▶ EXERCISE
Below are entries; work out how many of their lines include the string "scale", and reply with the number only.

SUPPLIED MATERIAL START

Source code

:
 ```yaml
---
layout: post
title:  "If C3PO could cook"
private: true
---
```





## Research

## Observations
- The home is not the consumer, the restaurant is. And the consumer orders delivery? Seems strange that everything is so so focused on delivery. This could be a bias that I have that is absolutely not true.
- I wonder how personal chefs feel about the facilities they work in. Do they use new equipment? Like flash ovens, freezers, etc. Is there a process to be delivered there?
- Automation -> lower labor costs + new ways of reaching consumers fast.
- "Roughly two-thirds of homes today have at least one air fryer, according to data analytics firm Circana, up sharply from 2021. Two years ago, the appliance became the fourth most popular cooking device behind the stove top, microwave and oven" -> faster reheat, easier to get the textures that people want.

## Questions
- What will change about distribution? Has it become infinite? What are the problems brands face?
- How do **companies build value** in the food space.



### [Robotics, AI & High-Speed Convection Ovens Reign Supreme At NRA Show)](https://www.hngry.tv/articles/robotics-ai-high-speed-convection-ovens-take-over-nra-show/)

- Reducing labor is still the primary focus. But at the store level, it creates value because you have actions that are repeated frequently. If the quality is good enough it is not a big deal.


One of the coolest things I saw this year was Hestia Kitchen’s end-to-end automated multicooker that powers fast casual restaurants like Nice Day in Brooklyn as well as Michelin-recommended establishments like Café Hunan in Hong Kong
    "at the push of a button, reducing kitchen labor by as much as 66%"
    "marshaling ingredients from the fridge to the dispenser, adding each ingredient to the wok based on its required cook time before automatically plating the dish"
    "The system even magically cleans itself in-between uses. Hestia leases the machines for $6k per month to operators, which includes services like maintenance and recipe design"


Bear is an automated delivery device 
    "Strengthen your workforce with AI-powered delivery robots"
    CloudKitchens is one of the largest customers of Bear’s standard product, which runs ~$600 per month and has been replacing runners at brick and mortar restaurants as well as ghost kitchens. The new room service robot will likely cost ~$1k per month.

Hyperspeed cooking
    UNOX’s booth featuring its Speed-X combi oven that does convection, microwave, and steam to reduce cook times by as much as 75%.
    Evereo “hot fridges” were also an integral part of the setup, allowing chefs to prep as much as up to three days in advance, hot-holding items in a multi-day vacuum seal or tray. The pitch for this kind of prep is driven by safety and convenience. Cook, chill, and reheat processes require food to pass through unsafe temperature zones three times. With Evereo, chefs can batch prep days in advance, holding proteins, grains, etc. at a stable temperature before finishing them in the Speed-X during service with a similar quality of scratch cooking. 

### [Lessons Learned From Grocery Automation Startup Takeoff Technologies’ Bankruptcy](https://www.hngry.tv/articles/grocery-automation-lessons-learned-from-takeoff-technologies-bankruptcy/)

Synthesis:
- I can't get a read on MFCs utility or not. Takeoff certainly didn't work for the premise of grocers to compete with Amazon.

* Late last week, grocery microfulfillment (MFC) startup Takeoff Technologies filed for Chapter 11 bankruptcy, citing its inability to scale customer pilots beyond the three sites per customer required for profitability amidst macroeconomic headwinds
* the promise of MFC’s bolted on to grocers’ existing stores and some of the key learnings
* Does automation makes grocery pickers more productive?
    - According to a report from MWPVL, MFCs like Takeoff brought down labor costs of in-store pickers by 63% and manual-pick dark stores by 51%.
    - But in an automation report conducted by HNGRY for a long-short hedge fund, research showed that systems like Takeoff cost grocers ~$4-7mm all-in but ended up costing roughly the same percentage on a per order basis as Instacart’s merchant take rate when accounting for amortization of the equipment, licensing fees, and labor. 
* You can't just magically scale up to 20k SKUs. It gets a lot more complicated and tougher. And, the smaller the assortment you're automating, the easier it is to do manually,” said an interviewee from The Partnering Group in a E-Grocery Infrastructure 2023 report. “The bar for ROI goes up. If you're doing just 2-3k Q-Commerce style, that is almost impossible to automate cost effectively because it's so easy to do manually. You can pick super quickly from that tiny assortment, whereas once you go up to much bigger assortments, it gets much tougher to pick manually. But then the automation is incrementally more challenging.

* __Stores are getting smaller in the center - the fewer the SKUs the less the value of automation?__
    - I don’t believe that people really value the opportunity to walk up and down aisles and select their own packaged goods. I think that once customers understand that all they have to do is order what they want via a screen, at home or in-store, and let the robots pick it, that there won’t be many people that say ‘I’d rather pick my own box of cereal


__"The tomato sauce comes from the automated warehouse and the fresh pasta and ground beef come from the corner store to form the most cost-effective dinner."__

SUPPLIED MATERIAL END
SUPPLIED MATERIAL START

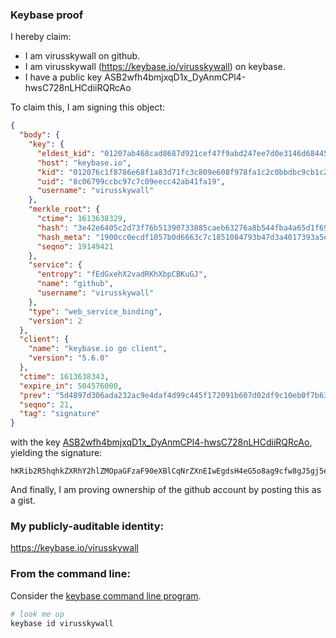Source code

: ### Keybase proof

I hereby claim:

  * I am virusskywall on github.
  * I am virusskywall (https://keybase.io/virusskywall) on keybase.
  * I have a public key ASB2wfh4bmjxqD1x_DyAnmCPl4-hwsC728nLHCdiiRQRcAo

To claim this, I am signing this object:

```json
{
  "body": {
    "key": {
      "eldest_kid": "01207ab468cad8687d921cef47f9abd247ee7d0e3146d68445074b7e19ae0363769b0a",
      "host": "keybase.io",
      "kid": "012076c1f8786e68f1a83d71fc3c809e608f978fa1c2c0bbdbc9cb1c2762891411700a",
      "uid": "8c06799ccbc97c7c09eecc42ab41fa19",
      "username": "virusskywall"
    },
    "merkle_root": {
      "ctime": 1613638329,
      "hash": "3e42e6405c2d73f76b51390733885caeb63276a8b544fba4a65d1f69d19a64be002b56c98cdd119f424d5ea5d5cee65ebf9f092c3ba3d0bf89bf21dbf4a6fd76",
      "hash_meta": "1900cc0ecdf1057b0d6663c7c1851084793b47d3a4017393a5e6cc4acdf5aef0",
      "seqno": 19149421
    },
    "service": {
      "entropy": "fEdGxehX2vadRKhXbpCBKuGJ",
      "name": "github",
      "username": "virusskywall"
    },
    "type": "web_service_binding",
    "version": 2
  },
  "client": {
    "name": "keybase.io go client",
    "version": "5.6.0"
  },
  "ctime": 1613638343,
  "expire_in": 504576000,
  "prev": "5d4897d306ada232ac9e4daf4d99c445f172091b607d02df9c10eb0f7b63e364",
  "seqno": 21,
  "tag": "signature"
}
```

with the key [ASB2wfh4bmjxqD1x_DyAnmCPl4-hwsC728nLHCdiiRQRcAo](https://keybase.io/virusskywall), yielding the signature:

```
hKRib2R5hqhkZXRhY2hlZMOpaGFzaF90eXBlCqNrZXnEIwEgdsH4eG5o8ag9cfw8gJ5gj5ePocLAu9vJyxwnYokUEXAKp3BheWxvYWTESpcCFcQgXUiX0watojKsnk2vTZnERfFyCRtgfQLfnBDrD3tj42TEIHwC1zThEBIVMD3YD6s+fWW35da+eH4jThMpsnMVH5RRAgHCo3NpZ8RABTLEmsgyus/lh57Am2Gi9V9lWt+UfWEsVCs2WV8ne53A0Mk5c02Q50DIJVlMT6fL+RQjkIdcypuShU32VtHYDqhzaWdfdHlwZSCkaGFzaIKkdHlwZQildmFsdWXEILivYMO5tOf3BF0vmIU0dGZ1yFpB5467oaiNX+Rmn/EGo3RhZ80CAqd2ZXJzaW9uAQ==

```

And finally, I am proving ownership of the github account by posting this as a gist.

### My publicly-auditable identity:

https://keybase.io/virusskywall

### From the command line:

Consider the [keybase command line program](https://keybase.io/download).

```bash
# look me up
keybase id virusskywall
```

SUPPLIED MATERIAL END

▶ THE ANSWER
2